(REQUIREMENT): Every line holding "genson" should be copied from the records below.

(DATA RECORDS):

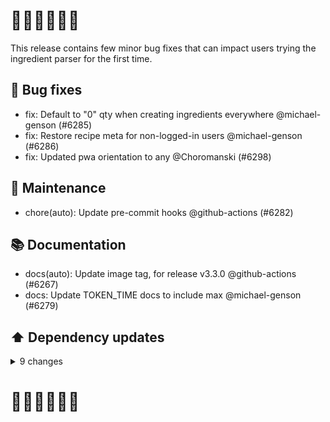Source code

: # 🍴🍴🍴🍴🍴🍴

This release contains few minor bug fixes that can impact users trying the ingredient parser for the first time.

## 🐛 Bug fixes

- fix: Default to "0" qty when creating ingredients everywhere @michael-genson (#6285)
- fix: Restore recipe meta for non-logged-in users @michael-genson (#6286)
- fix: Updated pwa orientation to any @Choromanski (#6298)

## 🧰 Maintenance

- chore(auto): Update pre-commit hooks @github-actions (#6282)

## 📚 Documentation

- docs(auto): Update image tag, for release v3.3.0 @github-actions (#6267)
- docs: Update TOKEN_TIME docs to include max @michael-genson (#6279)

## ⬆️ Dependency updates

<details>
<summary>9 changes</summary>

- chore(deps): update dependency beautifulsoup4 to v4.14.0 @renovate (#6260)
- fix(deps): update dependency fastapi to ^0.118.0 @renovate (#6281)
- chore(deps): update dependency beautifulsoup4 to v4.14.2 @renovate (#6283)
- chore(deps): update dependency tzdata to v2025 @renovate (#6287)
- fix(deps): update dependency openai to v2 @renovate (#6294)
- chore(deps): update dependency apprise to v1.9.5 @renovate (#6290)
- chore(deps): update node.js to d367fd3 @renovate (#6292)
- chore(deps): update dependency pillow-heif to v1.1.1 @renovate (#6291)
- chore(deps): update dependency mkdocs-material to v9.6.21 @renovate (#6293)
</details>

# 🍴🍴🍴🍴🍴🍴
---
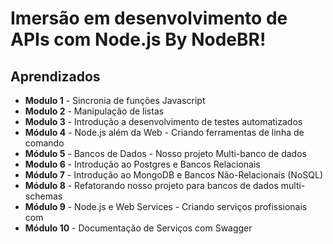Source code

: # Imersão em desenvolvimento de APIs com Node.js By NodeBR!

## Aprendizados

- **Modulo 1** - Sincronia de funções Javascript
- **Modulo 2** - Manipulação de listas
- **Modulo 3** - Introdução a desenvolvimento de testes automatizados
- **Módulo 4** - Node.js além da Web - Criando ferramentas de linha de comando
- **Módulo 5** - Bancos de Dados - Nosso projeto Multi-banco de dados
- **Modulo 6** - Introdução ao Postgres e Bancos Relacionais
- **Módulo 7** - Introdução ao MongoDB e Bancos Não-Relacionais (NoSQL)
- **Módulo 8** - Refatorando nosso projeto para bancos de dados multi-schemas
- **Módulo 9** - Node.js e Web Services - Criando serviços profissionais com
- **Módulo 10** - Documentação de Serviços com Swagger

(RESPONSE TO THE TASK):
- fix: Default to "0" qty when creating ingredients everywhere @michael-genson (#6285)
- fix: Restore recipe meta for non-logged-in users @michael-genson (#6286)
- docs: Update TOKEN_TIME docs to include max @michael-genson (#6279)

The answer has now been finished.